[THE INPUT Boundary: Start]
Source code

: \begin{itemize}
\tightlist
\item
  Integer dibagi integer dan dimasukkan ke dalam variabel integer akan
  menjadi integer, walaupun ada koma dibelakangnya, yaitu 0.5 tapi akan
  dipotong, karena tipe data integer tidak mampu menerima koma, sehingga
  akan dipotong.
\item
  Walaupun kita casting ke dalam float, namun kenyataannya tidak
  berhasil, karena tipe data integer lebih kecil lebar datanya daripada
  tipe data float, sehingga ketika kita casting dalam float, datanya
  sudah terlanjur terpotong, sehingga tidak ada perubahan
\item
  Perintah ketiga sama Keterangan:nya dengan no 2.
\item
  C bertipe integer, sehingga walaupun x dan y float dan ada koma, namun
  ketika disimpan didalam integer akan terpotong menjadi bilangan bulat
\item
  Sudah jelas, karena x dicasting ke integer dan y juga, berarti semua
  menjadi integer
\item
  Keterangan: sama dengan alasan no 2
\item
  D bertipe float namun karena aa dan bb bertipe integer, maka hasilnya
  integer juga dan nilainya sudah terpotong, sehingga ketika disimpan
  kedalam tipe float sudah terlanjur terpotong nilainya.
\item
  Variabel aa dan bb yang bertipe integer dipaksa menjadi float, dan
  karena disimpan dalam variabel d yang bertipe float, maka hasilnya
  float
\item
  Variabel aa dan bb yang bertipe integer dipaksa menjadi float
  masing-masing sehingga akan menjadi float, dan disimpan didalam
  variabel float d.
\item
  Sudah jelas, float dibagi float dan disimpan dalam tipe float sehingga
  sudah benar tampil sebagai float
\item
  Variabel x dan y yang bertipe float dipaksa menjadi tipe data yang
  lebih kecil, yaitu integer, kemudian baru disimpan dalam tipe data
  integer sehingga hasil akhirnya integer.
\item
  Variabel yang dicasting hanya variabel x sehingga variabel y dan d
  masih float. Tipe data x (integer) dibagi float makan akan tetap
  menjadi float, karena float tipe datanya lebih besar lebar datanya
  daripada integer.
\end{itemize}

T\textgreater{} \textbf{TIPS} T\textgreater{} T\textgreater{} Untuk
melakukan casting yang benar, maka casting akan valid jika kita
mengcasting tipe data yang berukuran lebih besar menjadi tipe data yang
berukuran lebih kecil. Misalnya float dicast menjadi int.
[THE INPUT Boundary: End]
▶ AIM OF THE EXERCISE:
All lines of the records above that contain the word "berukuran" are to be copied out.

▶ TASK SOLUTION:
mengcasting tipe data yang berukuran lebih besar menjadi tipe data yang
berukuran lebih kecil. Misalnya float dicast menjadi int.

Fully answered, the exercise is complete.